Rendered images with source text
-- -- --

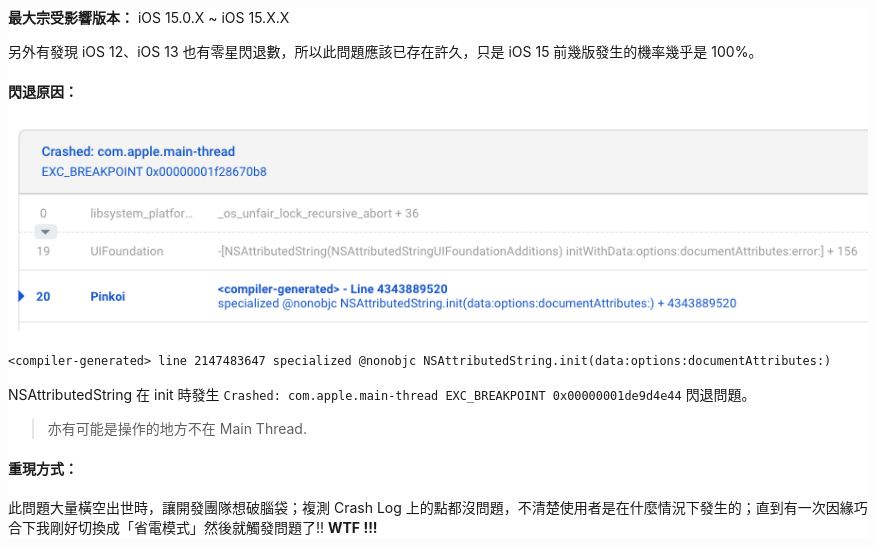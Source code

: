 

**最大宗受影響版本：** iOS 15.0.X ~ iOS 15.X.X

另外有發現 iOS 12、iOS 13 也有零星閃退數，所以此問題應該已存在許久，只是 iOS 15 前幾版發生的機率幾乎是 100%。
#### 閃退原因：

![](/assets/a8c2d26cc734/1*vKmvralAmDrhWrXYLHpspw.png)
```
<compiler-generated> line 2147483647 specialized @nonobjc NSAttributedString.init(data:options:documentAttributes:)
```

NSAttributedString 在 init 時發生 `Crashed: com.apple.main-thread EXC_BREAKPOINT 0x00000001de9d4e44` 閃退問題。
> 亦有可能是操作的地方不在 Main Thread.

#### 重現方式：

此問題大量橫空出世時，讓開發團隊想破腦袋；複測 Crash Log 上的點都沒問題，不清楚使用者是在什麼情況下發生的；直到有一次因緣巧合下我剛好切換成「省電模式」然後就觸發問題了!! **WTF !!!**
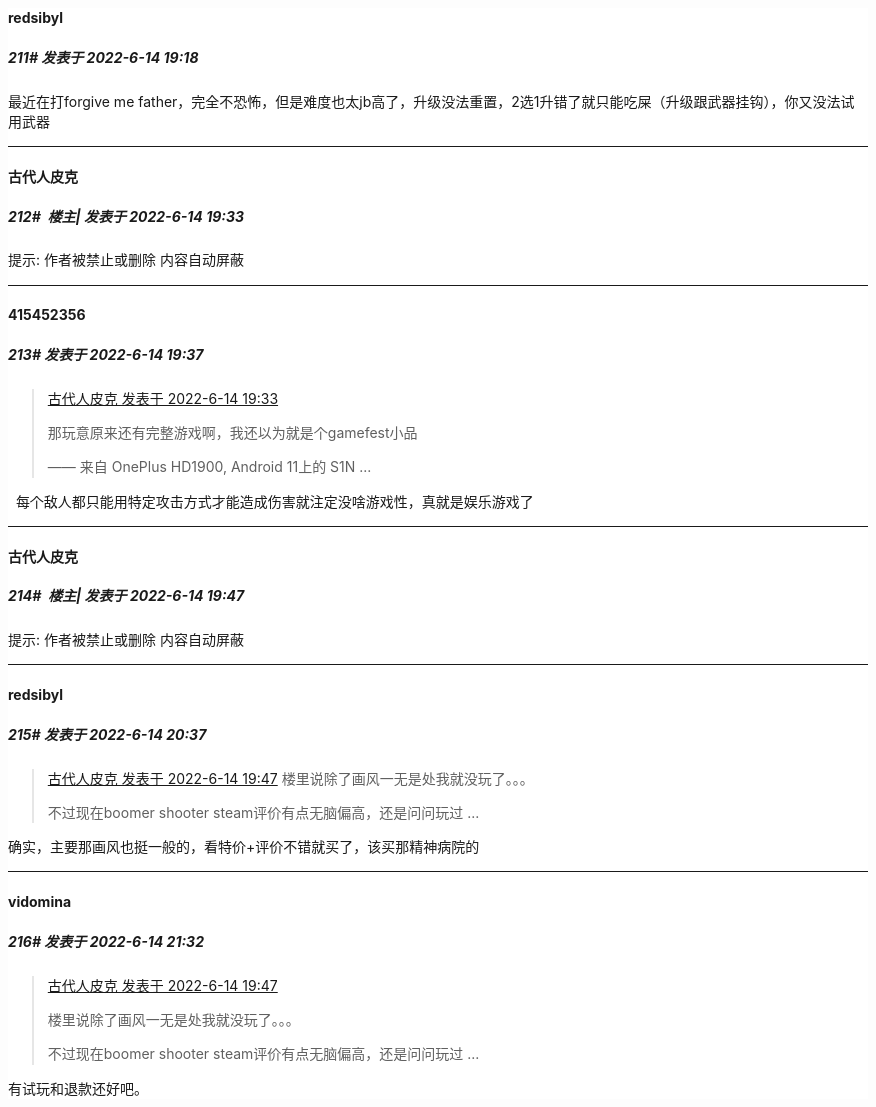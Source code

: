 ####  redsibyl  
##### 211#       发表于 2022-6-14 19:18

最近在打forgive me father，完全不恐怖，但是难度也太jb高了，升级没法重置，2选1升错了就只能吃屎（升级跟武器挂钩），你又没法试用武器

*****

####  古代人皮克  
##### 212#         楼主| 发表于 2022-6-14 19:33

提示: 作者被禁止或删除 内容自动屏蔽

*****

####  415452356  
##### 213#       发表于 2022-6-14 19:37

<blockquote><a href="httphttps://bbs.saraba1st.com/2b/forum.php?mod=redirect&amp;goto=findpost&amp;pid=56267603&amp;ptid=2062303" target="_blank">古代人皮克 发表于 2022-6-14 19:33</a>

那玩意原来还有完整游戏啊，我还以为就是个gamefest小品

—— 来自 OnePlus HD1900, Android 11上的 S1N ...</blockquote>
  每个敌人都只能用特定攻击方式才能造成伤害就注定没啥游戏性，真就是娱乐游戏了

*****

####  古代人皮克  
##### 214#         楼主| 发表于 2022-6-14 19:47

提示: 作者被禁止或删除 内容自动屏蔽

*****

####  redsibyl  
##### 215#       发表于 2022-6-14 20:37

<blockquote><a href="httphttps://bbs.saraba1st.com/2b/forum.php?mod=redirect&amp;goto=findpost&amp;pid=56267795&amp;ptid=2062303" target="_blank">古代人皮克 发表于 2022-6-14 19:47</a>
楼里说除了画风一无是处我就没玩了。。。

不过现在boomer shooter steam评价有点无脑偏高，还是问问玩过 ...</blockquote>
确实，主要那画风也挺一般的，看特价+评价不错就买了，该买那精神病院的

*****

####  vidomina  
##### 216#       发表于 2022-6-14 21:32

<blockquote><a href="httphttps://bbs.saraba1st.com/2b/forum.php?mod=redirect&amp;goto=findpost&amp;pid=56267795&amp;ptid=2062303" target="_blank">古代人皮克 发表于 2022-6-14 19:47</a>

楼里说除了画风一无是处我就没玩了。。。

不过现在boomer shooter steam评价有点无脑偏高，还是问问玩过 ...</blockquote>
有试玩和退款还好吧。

-- -- --

* [Instructions to follow] Count the lines of these entries that hold the string "NSAttributedString", and give only that number.

* [Solution below] 2